* **Problem**
Every line of the records below from the line with "- external packages" up to and including the line with "boot PE iso" must be reproduced exactly, and no line outside that range.

------------------------------------------------------------------------

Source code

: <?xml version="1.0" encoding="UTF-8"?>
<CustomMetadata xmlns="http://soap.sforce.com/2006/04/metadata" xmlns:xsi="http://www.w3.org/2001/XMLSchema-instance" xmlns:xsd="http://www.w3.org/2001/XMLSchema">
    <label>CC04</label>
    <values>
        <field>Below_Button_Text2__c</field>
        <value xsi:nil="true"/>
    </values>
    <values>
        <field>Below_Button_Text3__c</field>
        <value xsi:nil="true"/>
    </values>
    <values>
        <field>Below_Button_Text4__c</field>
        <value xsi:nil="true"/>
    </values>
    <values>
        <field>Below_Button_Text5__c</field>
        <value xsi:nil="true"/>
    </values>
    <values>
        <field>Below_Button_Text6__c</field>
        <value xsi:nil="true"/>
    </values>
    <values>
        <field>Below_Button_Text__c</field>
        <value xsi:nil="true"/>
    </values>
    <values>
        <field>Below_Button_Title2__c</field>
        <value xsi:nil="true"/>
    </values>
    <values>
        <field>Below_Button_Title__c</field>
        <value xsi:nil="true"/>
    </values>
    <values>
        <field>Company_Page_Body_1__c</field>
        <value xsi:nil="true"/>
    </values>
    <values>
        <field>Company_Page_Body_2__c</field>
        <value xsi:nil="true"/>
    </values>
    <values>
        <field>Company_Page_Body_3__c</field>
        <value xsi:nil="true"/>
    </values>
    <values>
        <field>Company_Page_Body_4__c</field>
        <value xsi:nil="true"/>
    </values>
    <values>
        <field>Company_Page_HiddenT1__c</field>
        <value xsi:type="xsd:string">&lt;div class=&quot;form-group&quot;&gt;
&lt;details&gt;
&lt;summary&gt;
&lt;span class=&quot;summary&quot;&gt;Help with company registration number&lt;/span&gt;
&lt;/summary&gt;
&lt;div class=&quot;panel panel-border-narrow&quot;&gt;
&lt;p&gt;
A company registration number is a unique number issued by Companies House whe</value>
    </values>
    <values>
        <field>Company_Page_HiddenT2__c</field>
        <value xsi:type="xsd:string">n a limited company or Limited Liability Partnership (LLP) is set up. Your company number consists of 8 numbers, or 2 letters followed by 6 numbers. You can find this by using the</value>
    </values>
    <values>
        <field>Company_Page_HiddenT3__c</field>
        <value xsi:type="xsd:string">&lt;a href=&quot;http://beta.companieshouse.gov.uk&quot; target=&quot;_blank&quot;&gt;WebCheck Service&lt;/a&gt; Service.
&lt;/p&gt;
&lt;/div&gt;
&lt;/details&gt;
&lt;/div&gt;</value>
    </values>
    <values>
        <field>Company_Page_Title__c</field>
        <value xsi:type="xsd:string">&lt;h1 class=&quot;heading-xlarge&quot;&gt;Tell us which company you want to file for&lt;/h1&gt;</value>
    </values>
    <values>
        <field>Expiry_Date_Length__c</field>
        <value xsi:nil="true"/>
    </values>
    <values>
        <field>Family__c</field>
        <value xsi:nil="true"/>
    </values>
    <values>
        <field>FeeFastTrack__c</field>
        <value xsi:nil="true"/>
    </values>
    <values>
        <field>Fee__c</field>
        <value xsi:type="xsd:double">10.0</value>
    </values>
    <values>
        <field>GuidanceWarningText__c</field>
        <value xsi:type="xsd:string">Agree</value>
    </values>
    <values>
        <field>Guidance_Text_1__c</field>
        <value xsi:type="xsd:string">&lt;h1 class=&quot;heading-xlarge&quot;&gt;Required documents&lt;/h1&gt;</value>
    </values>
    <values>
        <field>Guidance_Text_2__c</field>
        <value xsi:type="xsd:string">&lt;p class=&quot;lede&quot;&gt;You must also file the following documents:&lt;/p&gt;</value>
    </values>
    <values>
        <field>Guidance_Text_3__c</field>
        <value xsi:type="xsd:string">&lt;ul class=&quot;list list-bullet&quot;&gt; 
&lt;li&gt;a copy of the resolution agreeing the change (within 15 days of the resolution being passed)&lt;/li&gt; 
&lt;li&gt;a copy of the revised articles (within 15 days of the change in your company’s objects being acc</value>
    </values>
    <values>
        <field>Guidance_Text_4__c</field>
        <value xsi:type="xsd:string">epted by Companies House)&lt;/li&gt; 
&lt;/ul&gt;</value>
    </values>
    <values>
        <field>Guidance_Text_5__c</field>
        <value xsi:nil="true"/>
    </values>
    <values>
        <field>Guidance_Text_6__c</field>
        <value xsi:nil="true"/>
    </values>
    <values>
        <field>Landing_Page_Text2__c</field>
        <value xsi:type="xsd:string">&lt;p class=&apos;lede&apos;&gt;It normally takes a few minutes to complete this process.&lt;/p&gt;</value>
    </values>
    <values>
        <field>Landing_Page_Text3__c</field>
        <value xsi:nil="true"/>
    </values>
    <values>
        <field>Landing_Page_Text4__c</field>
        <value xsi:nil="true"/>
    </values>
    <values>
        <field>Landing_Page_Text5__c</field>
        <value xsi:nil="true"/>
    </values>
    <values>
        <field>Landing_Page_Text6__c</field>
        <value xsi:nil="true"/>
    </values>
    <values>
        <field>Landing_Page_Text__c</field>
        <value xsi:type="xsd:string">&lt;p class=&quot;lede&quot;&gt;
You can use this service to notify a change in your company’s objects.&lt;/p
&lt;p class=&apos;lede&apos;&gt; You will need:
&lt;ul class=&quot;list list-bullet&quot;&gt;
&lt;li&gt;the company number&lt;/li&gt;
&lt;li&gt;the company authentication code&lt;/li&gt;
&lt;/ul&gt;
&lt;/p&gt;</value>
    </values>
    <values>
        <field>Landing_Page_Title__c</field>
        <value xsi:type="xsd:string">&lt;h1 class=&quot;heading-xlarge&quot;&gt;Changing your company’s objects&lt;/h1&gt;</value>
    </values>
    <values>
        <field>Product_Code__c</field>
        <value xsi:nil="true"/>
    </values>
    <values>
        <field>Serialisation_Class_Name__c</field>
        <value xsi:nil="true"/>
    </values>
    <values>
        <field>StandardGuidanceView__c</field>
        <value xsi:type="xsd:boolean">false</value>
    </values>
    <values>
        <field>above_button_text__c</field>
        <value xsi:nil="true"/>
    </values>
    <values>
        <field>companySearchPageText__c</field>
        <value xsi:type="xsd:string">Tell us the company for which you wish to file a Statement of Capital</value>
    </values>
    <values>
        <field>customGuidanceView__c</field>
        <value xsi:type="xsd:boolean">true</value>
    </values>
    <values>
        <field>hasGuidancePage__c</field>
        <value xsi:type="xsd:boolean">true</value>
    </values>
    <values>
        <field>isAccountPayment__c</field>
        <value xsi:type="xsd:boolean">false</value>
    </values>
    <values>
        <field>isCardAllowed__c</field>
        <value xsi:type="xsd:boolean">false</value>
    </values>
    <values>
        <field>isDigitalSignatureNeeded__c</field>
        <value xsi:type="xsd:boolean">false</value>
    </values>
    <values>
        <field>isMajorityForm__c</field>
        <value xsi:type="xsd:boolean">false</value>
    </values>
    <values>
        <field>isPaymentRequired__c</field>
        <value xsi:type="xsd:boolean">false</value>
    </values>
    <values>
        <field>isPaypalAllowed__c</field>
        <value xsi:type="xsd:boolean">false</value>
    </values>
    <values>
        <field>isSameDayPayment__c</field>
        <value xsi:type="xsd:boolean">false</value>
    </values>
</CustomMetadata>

------------------------------------------------------------------------

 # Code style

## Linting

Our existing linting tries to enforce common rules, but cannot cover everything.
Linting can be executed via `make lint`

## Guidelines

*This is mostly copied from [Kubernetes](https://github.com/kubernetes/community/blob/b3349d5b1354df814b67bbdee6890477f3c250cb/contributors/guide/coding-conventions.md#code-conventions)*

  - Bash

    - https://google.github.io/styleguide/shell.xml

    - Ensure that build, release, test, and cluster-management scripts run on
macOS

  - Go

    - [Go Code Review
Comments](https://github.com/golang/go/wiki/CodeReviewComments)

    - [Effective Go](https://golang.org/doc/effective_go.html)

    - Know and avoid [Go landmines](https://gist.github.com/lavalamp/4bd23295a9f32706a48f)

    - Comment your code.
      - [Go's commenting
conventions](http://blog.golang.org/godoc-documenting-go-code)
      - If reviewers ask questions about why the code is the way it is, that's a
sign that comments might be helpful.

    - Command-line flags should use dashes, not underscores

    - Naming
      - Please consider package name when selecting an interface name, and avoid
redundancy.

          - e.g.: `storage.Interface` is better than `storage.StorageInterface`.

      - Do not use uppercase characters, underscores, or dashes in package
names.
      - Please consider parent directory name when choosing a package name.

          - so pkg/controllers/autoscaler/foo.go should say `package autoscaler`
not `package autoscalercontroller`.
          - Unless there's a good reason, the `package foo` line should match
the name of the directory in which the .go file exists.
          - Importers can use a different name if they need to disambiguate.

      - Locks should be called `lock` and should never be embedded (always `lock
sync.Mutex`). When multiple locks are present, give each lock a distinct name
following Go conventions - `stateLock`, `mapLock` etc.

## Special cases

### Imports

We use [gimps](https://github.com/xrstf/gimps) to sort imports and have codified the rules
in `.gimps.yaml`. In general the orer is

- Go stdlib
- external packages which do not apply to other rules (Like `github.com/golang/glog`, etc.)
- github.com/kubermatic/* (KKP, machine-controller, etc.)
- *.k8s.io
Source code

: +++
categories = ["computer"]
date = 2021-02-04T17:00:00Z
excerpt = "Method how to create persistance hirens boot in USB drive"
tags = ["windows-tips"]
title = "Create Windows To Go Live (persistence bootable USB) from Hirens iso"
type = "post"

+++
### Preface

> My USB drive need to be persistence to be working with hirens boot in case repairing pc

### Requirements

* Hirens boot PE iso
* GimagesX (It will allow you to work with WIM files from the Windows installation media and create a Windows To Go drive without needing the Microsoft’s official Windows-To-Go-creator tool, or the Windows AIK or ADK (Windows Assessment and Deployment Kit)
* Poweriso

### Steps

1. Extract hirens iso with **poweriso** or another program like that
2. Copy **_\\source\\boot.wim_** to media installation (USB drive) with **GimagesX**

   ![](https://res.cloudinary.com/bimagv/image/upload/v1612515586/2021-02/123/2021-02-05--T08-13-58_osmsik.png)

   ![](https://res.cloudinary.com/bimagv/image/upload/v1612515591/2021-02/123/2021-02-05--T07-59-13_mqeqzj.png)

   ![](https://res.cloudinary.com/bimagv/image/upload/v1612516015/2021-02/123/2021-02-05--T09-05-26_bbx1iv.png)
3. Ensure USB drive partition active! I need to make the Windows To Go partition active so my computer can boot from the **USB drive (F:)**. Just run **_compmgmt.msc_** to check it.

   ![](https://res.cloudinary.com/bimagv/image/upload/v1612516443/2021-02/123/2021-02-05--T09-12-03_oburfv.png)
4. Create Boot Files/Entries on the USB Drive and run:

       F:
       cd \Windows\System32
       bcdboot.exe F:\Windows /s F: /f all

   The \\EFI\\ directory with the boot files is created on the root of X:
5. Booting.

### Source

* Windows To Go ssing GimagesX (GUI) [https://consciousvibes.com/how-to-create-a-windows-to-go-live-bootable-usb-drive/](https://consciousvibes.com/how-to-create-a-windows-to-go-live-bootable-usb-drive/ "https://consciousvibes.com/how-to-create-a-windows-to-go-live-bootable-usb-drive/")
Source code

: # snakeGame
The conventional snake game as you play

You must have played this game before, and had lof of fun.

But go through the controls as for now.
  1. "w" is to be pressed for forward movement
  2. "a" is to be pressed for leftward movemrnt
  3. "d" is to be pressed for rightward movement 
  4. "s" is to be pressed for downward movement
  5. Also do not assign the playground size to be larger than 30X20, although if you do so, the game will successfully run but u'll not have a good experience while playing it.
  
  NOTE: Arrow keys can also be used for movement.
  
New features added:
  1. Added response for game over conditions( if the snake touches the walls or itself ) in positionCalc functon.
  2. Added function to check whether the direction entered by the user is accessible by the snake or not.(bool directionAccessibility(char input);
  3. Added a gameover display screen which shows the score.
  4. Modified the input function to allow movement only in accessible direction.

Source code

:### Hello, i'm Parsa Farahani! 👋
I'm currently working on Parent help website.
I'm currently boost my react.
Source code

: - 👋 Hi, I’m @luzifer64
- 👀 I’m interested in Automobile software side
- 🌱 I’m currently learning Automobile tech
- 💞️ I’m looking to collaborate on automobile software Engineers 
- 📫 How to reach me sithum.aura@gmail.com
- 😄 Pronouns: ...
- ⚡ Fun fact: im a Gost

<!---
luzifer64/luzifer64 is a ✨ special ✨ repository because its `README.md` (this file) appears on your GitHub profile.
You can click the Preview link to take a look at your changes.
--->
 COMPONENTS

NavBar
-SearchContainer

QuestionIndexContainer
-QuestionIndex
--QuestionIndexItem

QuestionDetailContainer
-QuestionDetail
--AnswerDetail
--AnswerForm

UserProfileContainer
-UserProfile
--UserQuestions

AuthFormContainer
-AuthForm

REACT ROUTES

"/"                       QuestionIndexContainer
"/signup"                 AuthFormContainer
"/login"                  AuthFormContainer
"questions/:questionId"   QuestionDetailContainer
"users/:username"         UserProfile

------------------------------------------------------------------------

* **Response area**
- external packages which do not apply to other rules (Like `github.com/golang/glog`, etc.)
- github.com/kubermatic/* (KKP, machine-controller, etc.)
- *.k8s.io
Source code

: +++
categories = ["computer"]
date = 2021-02-04T17:00:00Z
excerpt = "Method how to create persistance hirens boot in USB drive"
tags = ["windows-tips"]
title = "Create Windows To Go Live (persistence bootable USB) from Hirens iso"
type = "post"

+++
### Preface

> My USB drive need to be persistence to be working with hirens boot in case repairing pc

### Requirements

* Hirens boot PE iso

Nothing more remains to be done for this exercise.